Ce week-end au quarantième Festival du Film Américain de Deauville, Pierce Brosnan —à la fois James Bond, Tony Blair (ou un Premier Ministre britannique qui lui ressemblerait vraiment, dans Ghost Writer de Roman Polanski), Thomas Crown et l’inoubliable Donald Kessler de Mars Attacks— présentait son nouveau film, The November Man, un thriller d’espionnage politique (sortie française le 29 octobre). À 61 ans, l’ancien 007 incarne l’agent de la CIA Peter Devereaux. Rencontre sur la terrasse ensoleillée de de la Villa Cartier à Deauville.
 

 

Lui.
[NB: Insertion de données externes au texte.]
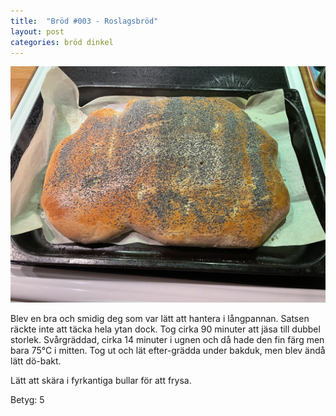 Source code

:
 ```yaml
---
title:  "Bröd #003 - Roslagsbröd"
layout: post
categories: bröd dinkel
---
```


![Roslagsbröd](images/003-roslagsbrod.jpeg)

Blev en bra och smidig deg som var lätt att hantera i långpannan. Satsen räckte inte att täcka hela ytan dock. Tog cirka 90 minuter att jäsa till dubbel storlek. Svårgräddad, cirka 14 minuter i ugnen och då hade den fin färg men bara 75°C i mitten. Tog ut och lät efter-grädda under bakduk, men blev ändå lätt dö-bakt.

Lätt att skära i fyrkantiga bullar för att frysa.

Betyg: 5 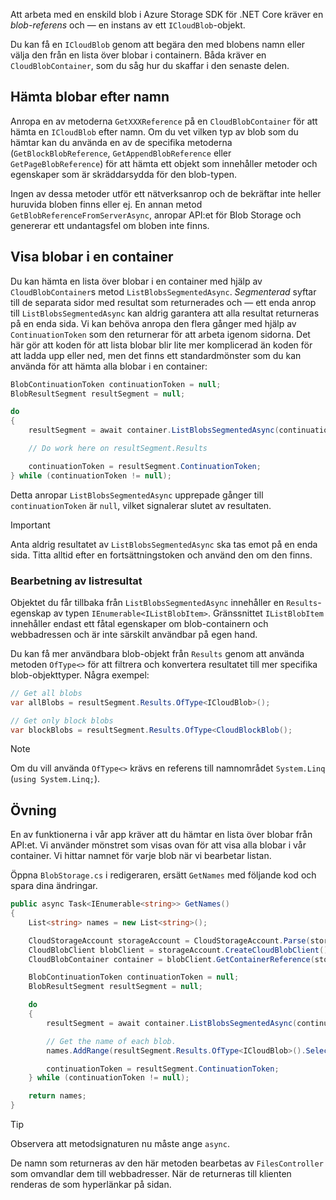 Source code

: Att arbeta med en enskild blob i Azure Storage SDK för .NET Core kräver en *blob-referens* och &mdash; en instans av ett `ICloudBlob`-objekt.

Du kan få en `ICloudBlob` genom att begära den med blobens namn eller välja den från en lista över blobar i containern. Båda kräver en `CloudBlobContainer`, som du såg hur du skaffar i den senaste delen.

## <a name="getting-blobs-by-name"></a>Hämta blobar efter namn

Anropa en av metoderna `GetXXXReference` på en `CloudBlobContainer` för att hämta en `ICloudBlob` efter namn. Om du vet vilken typ av blob som du hämtar kan du använda en av de specifika metoderna (`GetBlockBlobReference`, `GetAppendBlobReference` eller `GetPageBlobReference`) för att hämta ett objekt som innehåller metoder och egenskaper som är skräddarsydda för den blob-typen.

Ingen av dessa metoder utför ett nätverksanrop och de bekräftar inte heller huruvida bloben finns eller ej. En annan metod `GetBlobReferenceFromServerAsync`, anropar API:et för Blob Storage och genererar ett undantagsfel om bloben inte finns.

## <a name="listing-blobs-in-a-container"></a>Visa blobar i en container

Du kan hämta en lista över blobar i en container med hjälp av `CloudBlobContainer`s metod `ListBlobsSegmentedAsync`. *Segmenterad* syftar till de separata sidor med resultat som returnerades och &mdash; ett enda anrop till `ListBlobsSegmentedAsync` kan aldrig garantera att alla resultat returneras på en enda sida. Vi kan behöva anropa den flera gånger med hjälp av `ContinuationToken` som den returnerar för att arbeta igenom sidorna. Det här gör att koden för att lista blobar blir lite mer komplicerad än koden för att ladda upp eller ned, men det finns ett standardmönster som du kan använda för att hämta alla blobar i en container:

```csharp
BlobContinuationToken continuationToken = null;
BlobResultSegment resultSegment = null;

do
{
    resultSegment = await container.ListBlobsSegmentedAsync(continuationToken);

    // Do work here on resultSegment.Results

    continuationToken = resultSegment.ContinuationToken;
} while (continuationToken != null);
```

Detta anropar `ListBlobsSegmentedAsync` upprepade gånger till `continuationToken` är `null`, vilket signalerar slutet av resultaten.

> [!IMPORTANT]
> Anta aldrig resultatet av `ListBlobsSegmentedAsync` ska tas emot på en enda sida. Titta alltid efter en fortsättningstoken och använd den om den finns.

### <a name="processing-list-results"></a>Bearbetning av listresultat

Objektet du får tillbaka från `ListBlobsSegmentedAsync` innehåller en `Results`-egenskap av typen `IEnumerable<IListBlobItem>`. Gränssnittet `IListBlobItem` innehåller endast ett fåtal egenskaper om blob-containern och webbadressen och är inte särskilt användbar på egen hand.

Du kan få mer användbara blob-objekt från `Results` genom att använda metoden `OfType<>` för att filtrera och konvertera resultatet till mer specifika blob-objekttyper. Några exempel:

```csharp
// Get all blobs
var allBlobs = resultSegment.Results.OfType<ICloudBlob>();

// Get only block blobs
var blockBlobs = resultSegment.Results.OfType<CloudBlockBlob();
```

> [!NOTE]
> Om du vill använda `OfType<>` krävs en referens till namnområdet `System.Linq` (`using System.Linq;`).

## <a name="exercise"></a>Övning

En av funktionerna i vår app kräver att du hämtar en lista över blobar från API:et. Vi använder mönstret som visas ovan för att visa alla blobar i vår container. Vi hittar namnet för varje blob när vi bearbetar listan.

Öppna `BlobStorage.cs` i redigeraren, ersätt `GetNames` med följande kod och spara dina ändringar.

```csharp
public async Task<IEnumerable<string>> GetNames()
{
    List<string> names = new List<string>();

    CloudStorageAccount storageAccount = CloudStorageAccount.Parse(storageConfig.ConnectionString);
    CloudBlobClient blobClient = storageAccount.CreateCloudBlobClient();
    CloudBlobContainer container = blobClient.GetContainerReference(storageConfig.FileContainerName);

    BlobContinuationToken continuationToken = null;
    BlobResultSegment resultSegment = null;

    do
    {
        resultSegment = await container.ListBlobsSegmentedAsync(continuationToken);

        // Get the name of each blob.
        names.AddRange(resultSegment.Results.OfType<ICloudBlob>().Select(b => b.Name));

        continuationToken = resultSegment.ContinuationToken;
    } while (continuationToken != null);

    return names;
}
```

> [!TIP]
> Observera att metodsignaturen nu måste ange `async`.

De namn som returneras av den här metoden bearbetas av `FilesController` som omvandlar dem till webbadresser. När de returneras till klienten renderas de som hyperlänkar på sidan. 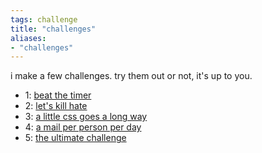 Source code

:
 ```yaml
---
tags: challenge 
title: "challenges"
aliases:
- "challenges"
---
```


i make a few challenges. try them out or not, it's up to you.

- 1: [beat the timer](beatTheTimer)
- 2: [let's kill hate](killHate)
- 3: [a little css goes a long way](littleCSS)
- 4: [a mail per person per day](oneMail)
- 5: [the ultimate challenge](ultimateChallenge) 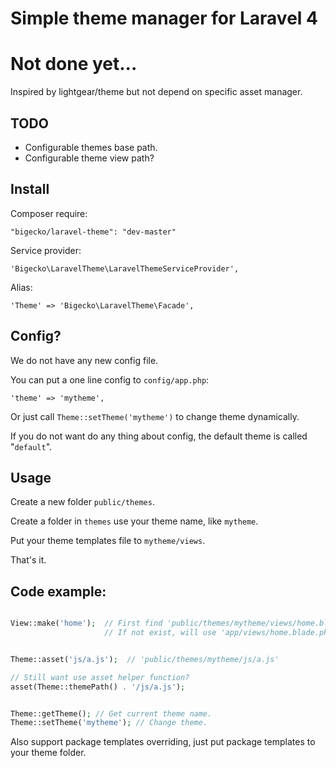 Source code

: # Simple theme manager for Laravel 4
# Not done yet...

Inspired by lightgear/theme but not depend on specific asset manager.

## TODO
  * Configurable themes base path.
  * Configurable theme view path?


## Install

Composer require:

    "bigecko/laravel-theme": "dev-master"

Service provider:

    'Bigecko\LaravelTheme\LaravelThemeServiceProvider',

Alias:

    'Theme' => 'Bigecko\LaravelTheme\Facade',

## Config?

We do not have any new config file.

You can put a one line config to `config/app.php`:

    'theme' => 'mytheme',

Or just call `Theme::setTheme('mytheme')` to change theme dynamically.

If you do not want do any thing about config, the default theme is called "`default`".

## Usage

Create a new folder `public/themes`.

Create a folder in `themes` use your theme name, like `mytheme`.

Put your theme templates file to `mytheme/views`.

That's it.


## Code example:

```php

View::make('home');  // First find 'public/themes/mytheme/views/home.blade.php'
                     // If not exist, will use 'app/views/home.blade.php'


Theme::asset('js/a.js');  // 'public/themes/mytheme/js/a.js'

// Still want use asset helper function?
asset(Theme::themePath() . '/js/a.js');


Theme::getTheme(); // Get current theme name.
Theme::setTheme('mytheme'); // Change theme.

```

Also support package templates overriding, just put package templates to your theme folder.
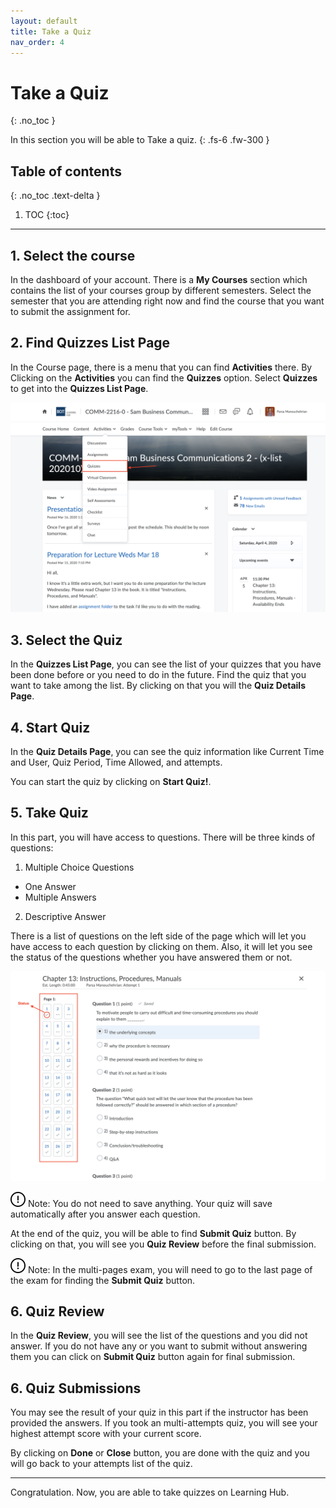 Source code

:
 ```yaml
---
layout: default
title: Take a Quiz
nav_order: 4
---
```



# Take a Quiz
{: .no_toc }


In this section you will be able to Take a quiz. 
{: .fs-6 .fw-300 }

## Table of contents
{: .no_toc .text-delta }

1. TOC
{:toc}

---

## 1. Select the course

In the dashboard of your account. There is a **My Courses** section which contains the list of your courses group by different semesters.
Select the semester that you are attending right now and find the course that you want to submit the assignment for.

## 2. Find Quizzes List Page

In the Course page, there is a menu that you can find **Activities** there. By Clicking on the **Activities** you can find the **Quizzes** option. 
Select **Quizzes** to get into the **Quizzes List Page**.

  ![Find Quizzes](https://github.com/AlirezaKakan/User-Documentation-Instructions/blob/gh-pages/assets/images/Quiz.png?raw=true "Find Assignments")

## 3. Select the Quiz

In the **Quizzes List Page**, you can see the list of your quizzes that you have been done before or you need to do in the future. Find the quiz that you want to take among the list. By clicking on that you will the **Quiz Details Page**.

## 4. Start Quiz

In the **Quiz Details Page**, you can see the quiz information like Current Time and User, Quiz Period, Time Allowed, and attempts.

You can start the quiz by clicking on **Start Quiz!**.

## 5. Take Quiz

In this part, you will have access to questions. There will be three kinds of questions:

1. Multiple Choice Questions

  * One Answer
  * Multiple Answers

2. Descriptive Answer

There is a list of questions on the left side of the page which will let you have access to each question by clicking on them. Also, it will let you see the status of the questions whether you have answered them or not.


  ![Take Quiz](https://github.com/AlirezaKakan/User-Documentation-Instructions/blob/gh-pages/assets/images/take-quiz.png?raw=true "Take Quiz")

![Auto Save][Note]
Note: You do not need to save anything. Your quiz will save automatically after you answer each question.

At the end of the quiz, you will be able to find **Submit Quiz** button. By clicking on that, you will see you **Quiz Review** before the final submission.

![Auto Save][Note]
Note: In the multi-pages exam, you will need to go to the last page of the exam for finding the **Submit Quiz** button.


## 6. Quiz Review

In the **Quiz Review**, you will see the list of the questions and you did not answer. If you do not have any or you want to submit without answering them you can click on **Submit Quiz** button again for final submission.


## 6. Quiz Submissions

You may see the result of your quiz in this part if the instructor has been provided the answers. If you took an multi-attempts quiz, you will see your highest attempt score with your current score.

By clicking on **Done** or **Close** button, you are done with the quiz and you will go back to your attempts list of the quiz.


---

Congratulation. Now, you are able to take quizzes on Learning Hub.


[Note]: https://github.com/AlirezaKakan/User-Documentation-Instructions/blob/gh-pages/assets/images/warning-24.png?raw=true "Note"

[Alert]: https://github.com/AlirezaKakan/User-Documentation-Instructions/blob/gh-pages/assets/images/alert.png?raw=true "Alert"
  
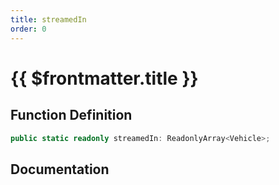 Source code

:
```yaml
---
title: streamedIn
order: 0
---
```


# {{ $frontmatter.title }}

## Function Definition

```ts
public static readonly streamedIn: ReadonlyArray<Vehicle>;
```

## Documentation

<!--@include: ./parts/streamedIn.md-->
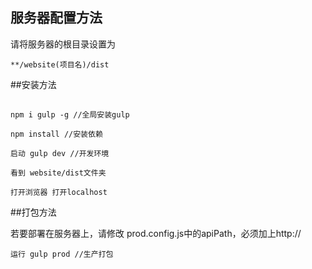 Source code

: ## 服务器配置方法
请将服务器的根目录设置为
```
**/website(项目名)/dist
```

##安装方法
##
```
npm i gulp -g //全局安装gulp

npm install //安装依赖

启动 gulp dev //开发环境

看到 website/dist文件夹

打开浏览器 打开localhost
```

##打包方法

若要部署在服务器上，请修改 prod.config.js中的apiPath，必须加上http://

```
运行 gulp prod //生产打包
``` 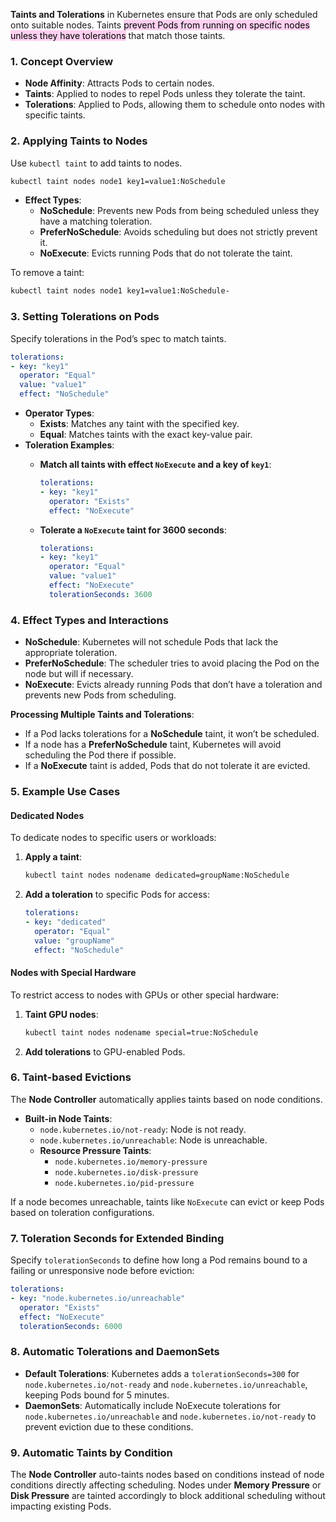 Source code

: 
**Taints and Tolerations** in Kubernetes ensure that Pods are only scheduled onto suitable nodes. Taints <mark style="background: #FFB8EBA6;">prevent Pods from running on specific nodes unless they have tolerations</mark> that match those taints.

### 1. **Concept Overview**

- **Node Affinity**: Attracts Pods to certain nodes.
- **Taints**: Applied to nodes to repel Pods unless they tolerate the taint.
- **Tolerations**: Applied to Pods, allowing them to schedule onto nodes with specific taints.


### 2. **Applying Taints to Nodes**

Use `kubectl taint` to add taints to nodes.

```bash
kubectl taint nodes node1 key1=value1:NoSchedule
```

- **Effect Types**:
  - **NoSchedule**: Prevents new Pods from being scheduled unless they have a matching toleration.
  - **PreferNoSchedule**: Avoids scheduling but does not strictly prevent it.
  - **NoExecute**: Evicts running Pods that do not tolerate the taint.

To remove a taint:

```bash
kubectl taint nodes node1 key1=value1:NoSchedule-
```


### 3. **Setting Tolerations on Pods**

Specify tolerations in the Pod’s spec to match taints.

```yaml
tolerations:
- key: "key1"
  operator: "Equal"
  value: "value1"
  effect: "NoSchedule"
```

- **Operator Types**:
  - **Exists**: Matches any taint with the specified key.
  - **Equal**: Matches taints with the exact key-value pair.
- **Toleration Examples**:
  - **Match all taints with effect `NoExecute` and a key of `key1`**:

    ```yaml
    tolerations:
    - key: "key1"
      operator: "Exists"
      effect: "NoExecute"
    ```

  - **Tolerate a `NoExecute` taint for 3600 seconds**:

    ```yaml
    tolerations:
    - key: "key1"
      operator: "Equal"
      value: "value1"
      effect: "NoExecute"
      tolerationSeconds: 3600
    ```


### 4. **Effect Types and Interactions**

- **NoSchedule**: Kubernetes will not schedule Pods that lack the appropriate toleration.
- **PreferNoSchedule**: The scheduler tries to avoid placing the Pod on the node but will if necessary.
- **NoExecute**: Evicts already running Pods that don’t have a toleration and prevents new Pods from scheduling.

**Processing Multiple Taints and Tolerations**:
- If a Pod lacks tolerations for a **NoSchedule** taint, it won’t be scheduled.
- If a node has a **PreferNoSchedule** taint, Kubernetes will avoid scheduling the Pod there if possible.
- If a **NoExecute** taint is added, Pods that do not tolerate it are evicted.


### 5. **Example Use Cases**

#### Dedicated Nodes
To dedicate nodes to specific users or workloads:
1. **Apply a taint**:

   ```bash
   kubectl taint nodes nodename dedicated=groupName:NoSchedule
   ```

2. **Add a toleration** to specific Pods for access:

   ```yaml
   tolerations:
   - key: "dedicated"
     operator: "Equal"
     value: "groupName"
     effect: "NoSchedule"
   ```

#### Nodes with Special Hardware
To restrict access to nodes with GPUs or other special hardware:
1. **Taint GPU nodes**:

   ```bash
   kubectl taint nodes nodename special=true:NoSchedule
   ```

2. **Add tolerations** to GPU-enabled Pods.


### 6. **Taint-based Evictions**

The **Node Controller** automatically applies taints based on node conditions.

- **Built-in Node Taints**:
  - `node.kubernetes.io/not-ready`: Node is not ready.
  - `node.kubernetes.io/unreachable`: Node is unreachable.
  - **Resource Pressure Taints**:
    - `node.kubernetes.io/memory-pressure`
    - `node.kubernetes.io/disk-pressure`
    - `node.kubernetes.io/pid-pressure`

If a node becomes unreachable, taints like `NoExecute` can evict or keep Pods based on toleration configurations.


### 7. **Toleration Seconds for Extended Binding**

Specify `tolerationSeconds` to define how long a Pod remains bound to a failing or unresponsive node before eviction:

```yaml
tolerations:
- key: "node.kubernetes.io/unreachable"
  operator: "Exists"
  effect: "NoExecute"
  tolerationSeconds: 6000
```


### 8. **Automatic Tolerations and DaemonSets**

- **Default Tolerations**: Kubernetes adds a `tolerationSeconds=300` for `node.kubernetes.io/not-ready` and `node.kubernetes.io/unreachable`, keeping Pods bound for 5 minutes.
- **DaemonSets**: Automatically include NoExecute tolerations for `node.kubernetes.io/unreachable` and `node.kubernetes.io/not-ready` to prevent eviction due to these conditions.


### 9. **Automatic Taints by Condition**

The **Node Controller** auto-taints nodes based on conditions instead of node conditions directly affecting scheduling. Nodes under **Memory Pressure** or **Disk Pressure** are tainted accordingly to block additional scheduling without impacting existing Pods.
Pourquoi aimez-vous autant jouer les espions ?
Pierce Brosnan.
Il y a quelque chose de très séduisant dans le monde de l’espionnage… Il y a tout ce mystère. Le personnage que j’incarne ici, Peter Deveraux, est très fougueux et incroyablement doué, il connaît tous les rouages de la CIA. À l’origine, c’est un personnage inventé par Bill Granger dans sa saga littéraire November Man, qui date des années 1970. Et puis, il y a toujours une part de romantisme dans ce genre de film : un homme envoyé en mission peut mourir à tout moment. C’est dur d’expliquer vraiment pourquoi on choisit de faire ce genre de film. Une grande partie de mon travail repose sur mon intuition et ma sensibilité. Je n’intellectualise pas trop, je lis le script et si j’aime l’histoire, je fonce !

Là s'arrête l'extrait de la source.